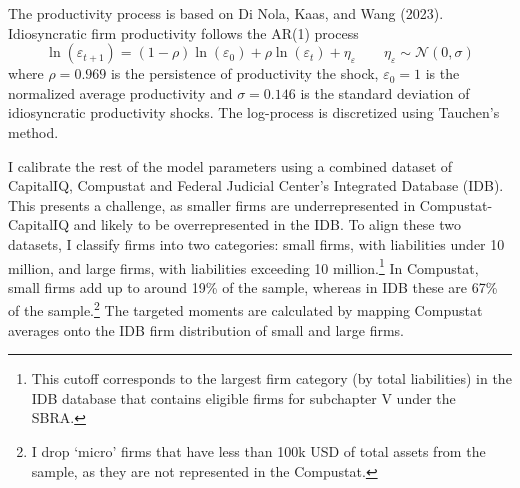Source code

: \documentclass[12pt]{article}
\begin{document}
The productivity process is based on Di Nola, Kaas, and Wang (2023). Idiosyncratic firm productivity follows the AR(1) process 
$$ \ln(\varepsilon_{t+1}) = (1-\rho) \ln(\varepsilon_0) + \rho \ln(\varepsilon_t) + \eta_\varepsilon \qquad \eta_\varepsilon \sim \mathcal{N}(0,\sigma)$$ where 
$\rho = 0.969$ is the persistence of productivity the shock, $\varepsilon_0 = 1$ is the normalized average productivity and $\sigma = 0.146$ is the standard deviation of idiosyncratic productivity shocks. The log-process is discretized using Tauchen's method. 

I calibrate the rest of the model parameters using a combined dataset of CapitalIQ, Compustat and Federal Judicial Center's Integrated Database (IDB). This presents a challenge, as smaller firms are underrepresented in Compustat-CapitalIQ and likely to be overrepresented in the IDB. To align these two datasets, I classify firms into two categories: small firms, with liabilities under 10 million, and large firms, with liabilities exceeding 10 million.\footnote{This cutoff corresponds to the largest firm category (by total liabilities) in the IDB database that contains eligible firms for subchapter V under the SBRA.} In Compustat, small firms add up to around 19\% of the sample, whereas in IDB these are 67\% of the sample.\footnote{I drop `micro' firms that have less than 100k USD of total assets from the sample, as they are not represented in the Compustat.} The targeted moments are calculated by mapping Compustat averages onto the IDB firm distribution of small and large firms. 
\end{document}
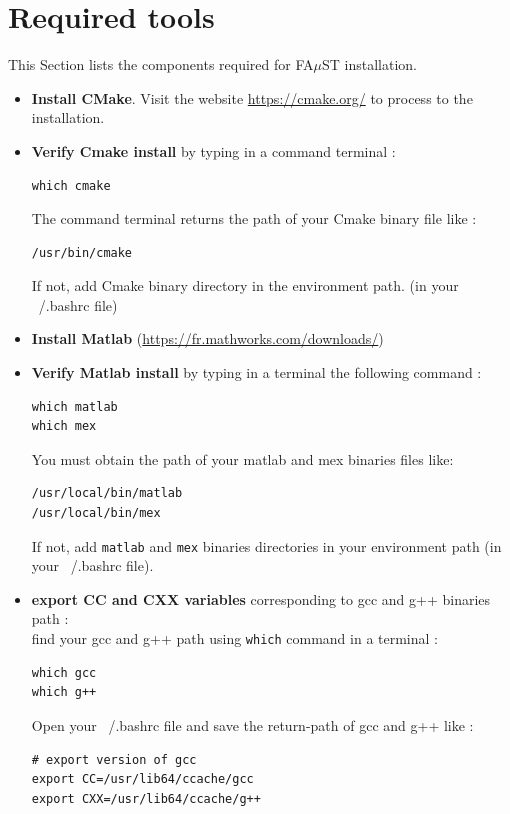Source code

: \section{Required tools}\label{sec:RequiredTools}
This Section lists the components required for FA$\mu$ST installation. 
\begin{itemize}
\item \textbf{Install CMake}. Visit the website \url{https://cmake.org/} to process to the installation.
\item \textbf{Verify Cmake install} by typing in a command terminal : 
\begin{lstlisting}
which cmake
\end{lstlisting}
The command terminal returns the path of your Cmake binary file like :
\begin{lstlisting}
/usr/bin/cmake
\end{lstlisting}
If not, add Cmake binary directory in the environment path. (in your ~/.bashrc file)

\item \textbf{Install Matlab} (\url{https://fr.mathworks.com/downloads/})

\item \textbf{Verify Matlab install} by typing in a terminal the following command : 
\begin{lstlisting}
which matlab
which mex
\end{lstlisting}
You must obtain the path of your matlab and mex binaries files like: 
\begin{lstlisting}
/usr/local/bin/matlab
/usr/local/bin/mex
\end{lstlisting}
If not, add \texttt{matlab} and \texttt{mex} binaries directories in your environment path (in your ~/.bashrc file). 

\item \textbf{export CC and CXX variables} corresponding to gcc and g++ binaries path :\\
find your gcc and g++ path using \texttt{which} command in a terminal :
\begin{lstlisting}
which gcc
which g++
\end{lstlisting}

Open your ~/.bashrc file and save the return-path of gcc and g++ like : \\
\begin{lstlisting}
# export version of gcc
export CC=/usr/lib64/ccache/gcc
export CXX=/usr/lib64/ccache/g++
\end{lstlisting}
\end{itemize}


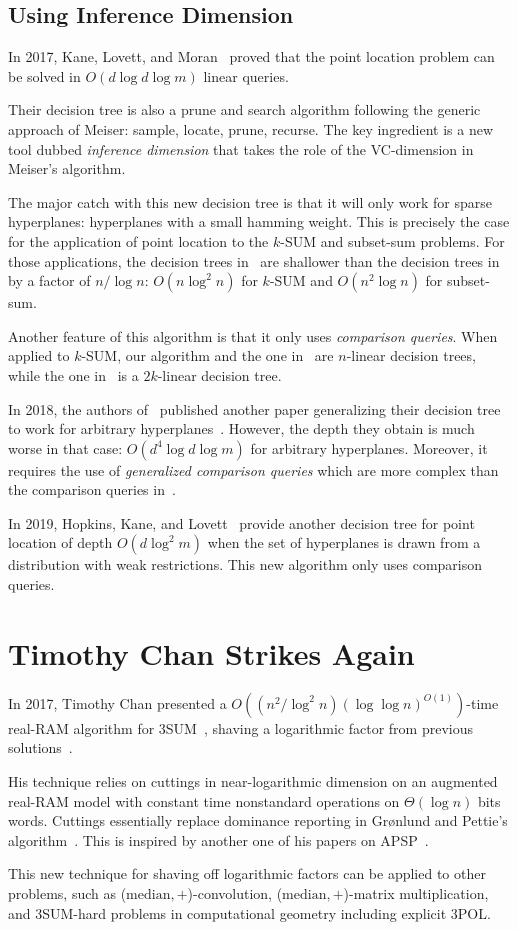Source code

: \subsection{Using Inference Dimension}

In 2017, Kane, Lovett, and Moran~\cite{KLM18} proved that the point location
problem can be solved in \(O(d \log d \log m)\) linear queries.

Their decision tree is also a prune and search algorithm following
the generic approach of Meiser: sample, locate,
prune, recurse. The key ingredient is a new tool dubbed \emph{inference
dimension} that takes the role of the VC-dimension in Meiser's algorithm.

The major catch with this new decision tree is that it will only work for
sparse hyperplanes: hyperplanes with a small hamming weight. This is precisely
the case for the application of point location to the \(k\)-SUM and subset-sum
problems. For those applications, the decision trees in~\cite{KLM18} are shallower than the
decision trees in~\cite{ES17} by a factor of $n / \log n$:
$O(n \log^2 n)$ for \(k\)-SUM and \(O(n^2 \log n)\) for subset-sum.

Another feature of this algorithm is that it only uses \emph{comparison
queries}. When applied to \(k\)-SUM, our algorithm and the one in~\cite{ES17} are \(n\)-linear
decision trees, while the one in~\cite{KLM18} is a \(2k\)-linear decision tree.

In 2018, the authors of~\cite{KLM18} published another paper generalizing their
decision tree to work for arbitrary hyperplanes~\cite{KLM18b}. However,
the depth they obtain is much worse in that case: $O(d^4 \log d \log m)$ for
arbitrary hyperplanes. Moreover, it requires the use of \emph{generalized
comparison queries} which are more complex than the comparison queries
in~\cite{KLM18}.

In 2019,  Hopkins, Kane, and Lovett~\cite{HKL19} provide another decision
tree for point location of depth \(O(d \log^2 m)\) when the set of
hyperplanes is drawn from a distribution with weak restrictions. This new
algorithm only uses comparison queries.

\section{Timothy Chan Strikes Again}

In 2017, Timothy Chan presented a
\(O((n^2 / \log^2 n)(\log \log n)^{O(1)})\)-time real-RAM algorithm for
3SUM~\cite{Ch18}, shaving a logarithmic factor from previous solutions~\cite{Fr15,GS15}.

His technique relies on cuttings in near-logarithmic dimension on an augmented
real-RAM model with constant time nonstandard operations on $\Theta(\log n)$
bits words. Cuttings essentially replace dominance reporting in Gr\o nlund and
Pettie's algorithm~\cite{GP18}.
This is inspired by another one of his papers on APSP~\cite{Cha10}.

This new technique for shaving off logarithmic factors
can be applied to other problems, such as (\(\text{median}, +\))-convolution,
(\(\text{median}, +\))-matrix multiplication, and 3SUM-hard problems in
computational geometry including explicit 3POL.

....

— Task instructions —
Would you write out all of the records exactly, omitting the pictures?

— Solution below —
Source code

: \documentclass[12pt]{article}
\begin{document}
The productivity process is based on Di Nola, Kaas, and Wang (2023). Idiosyncratic firm productivity follows the AR(1) process 
$$ \ln(\varepsilon_{t+1}) = (1-\rho) \ln(\varepsilon_0) + \rho \ln(\varepsilon_t) + \eta_\varepsilon \qquad \eta_\varepsilon \sim \mathcal{N}(0,\sigma)$$ where 
$\rho = 0.969$ is the persistence of productivity the shock, $\varepsilon_0 = 1$ is the normalized average productivity and $\sigma = 0.146$ is the standard deviation of idiosyncratic productivity shocks. The log-process is discretized using Tauchen's method. 

I calibrate the rest of the model parameters using a combined dataset of CapitalIQ, Compustat and Federal Judicial Center's Integrated Database (IDB). This presents a challenge, as smaller firms are underrepresented in Compustat-CapitalIQ and likely to be overrepresented in the IDB. To align these two datasets, I classify firms into two categories: small firms, with liabilities under 10 million, and large firms, with liabilities exceeding 10 million.\footnote{This cutoff corresponds to the largest firm category (by total liabilities) in the IDB database that contains eligible firms for subchapter V under the SBRA.} In Compustat, small firms add up to around 19\% of the sample, whereas in IDB these are 67\% of the sample.\footnote{I drop `micro' firms that have less than 100k USD of total assets from the sample, as they are not represented in the Compustat.} The targeted moments are calculated by mapping Compustat averages onto the IDB firm distribution of small and large firms. 
\end{document}
Source code

: \section{Required tools}\label{sec:RequiredTools}
This Section lists the components required for FA$\mu$ST installation. 
\begin{itemize}
\item \textbf{Install CMake}. Visit the website \url{https://cmake.org/} to process to the installation.
\item \textbf{Verify Cmake install} by typing in a command terminal : 
\begin{lstlisting}
which cmake
\end{lstlisting}
The command terminal returns the path of your Cmake binary file like :
\begin{lstlisting}
/usr/bin/cmake
\end{lstlisting}
If not, add Cmake binary directory in the environment path. (in your ~/.bashrc file)

\item \textbf{Install Matlab} (\url{https://fr.mathworks.com/downloads/})

\item \textbf{Verify Matlab install} by typing in a terminal the following command : 
\begin{lstlisting}
which matlab
which mex
\end{lstlisting}
You must obtain the path of your matlab and mex binaries files like: 
\begin{lstlisting}
/usr/local/bin/matlab
/usr/local/bin/mex
\end{lstlisting}
If not, add \texttt{matlab} and \texttt{mex} binaries directories in your environment path (in your ~/.bashrc file). 

\item \textbf{export CC and CXX variables} corresponding to gcc and g++ binaries path :\\
find your gcc and g++ path using \texttt{which} command in a terminal :
\begin{lstlisting}
which gcc
which g++
\end{lstlisting}

Open your ~/.bashrc file and save the return-path of gcc and g++ like : \\
\begin{lstlisting}
# export version of gcc
export CC=/usr/lib64/ccache/gcc
export CXX=/usr/lib64/ccache/g++
\end{lstlisting}
\end{itemize}


Source code

: \subsection{Using Inference Dimension}

In 2017, Kane, Lovett, and Moran~\cite{KLM18} proved that the point location
problem can be solved in \(O(d \log d \log m)\) linear queries.

Their decision tree is also a prune and search algorithm following
the generic approach of Meiser: sample, locate,
prune, recurse. The key ingredient is a new tool dubbed \emph{inference
dimension} that takes the role of the VC-dimension in Meiser's algorithm.

The major catch with this new decision tree is that it will only work for
sparse hyperplanes: hyperplanes with a small hamming weight. This is precisely
the case for the application of point location to the \(k\)-SUM and subset-sum
problems. For those applications, the decision trees in~\cite{KLM18} are shallower than the
decision trees in~\cite{ES17} by a factor of $n / \log n$:
$O(n \log^2 n)$ for \(k\)-SUM and \(O(n^2 \log n)\) for subset-sum.

Another feature of this algorithm is that it only uses \emph{comparison
queries}. When applied to \(k\)-SUM, our algorithm and the one in~\cite{ES17} are \(n\)-linear
decision trees, while the one in~\cite{KLM18} is a \(2k\)-linear decision tree.

In 2018, the authors of~\cite{KLM18} published another paper generalizing their
decision tree to work for arbitrary hyperplanes~\cite{KLM18b}. However,
the depth they obtain is much worse in that case: $O(d^4 \log d \log m)$ for
arbitrary hyperplanes. Moreover, it requires the use of \emph{generalized
comparison queries} which are more complex than the comparison queries
in~\cite{KLM18}.

In 2019,  Hopkins, Kane, and Lovett~\cite{HKL19} provide another decision
tree for point location of depth \(O(d \log^2 m)\) when the set of
hyperplanes is drawn from a distribution with weak restrictions. This new
algorithm only uses comparison queries.

\section{Timothy Chan Strikes Again}

In 2017, Timothy Chan presented a
\(O((n^2 / \log^2 n)(\log \log n)^{O(1)})\)-time real-RAM algorithm for
3SUM~\cite{Ch18}, shaving a logarithmic factor from previous solutions~\cite{Fr15,GS15}.

His technique relies on cuttings in near-logarithmic dimension on an augmented
real-RAM model with constant time nonstandard operations on $\Theta(\log n)$
bits words. Cuttings essentially replace dominance reporting in Gr\o nlund and
Pettie's algorithm~\cite{GP18}.
This is inspired by another one of his papers on APSP~\cite{Cha10}.

This new technique for shaving off logarithmic factors
can be applied to other problems, such as (\(\text{median}, +\))-convolution,
(\(\text{median}, +\))-matrix multiplication, and 3SUM-hard problems in
computational geometry including explicit 3POL.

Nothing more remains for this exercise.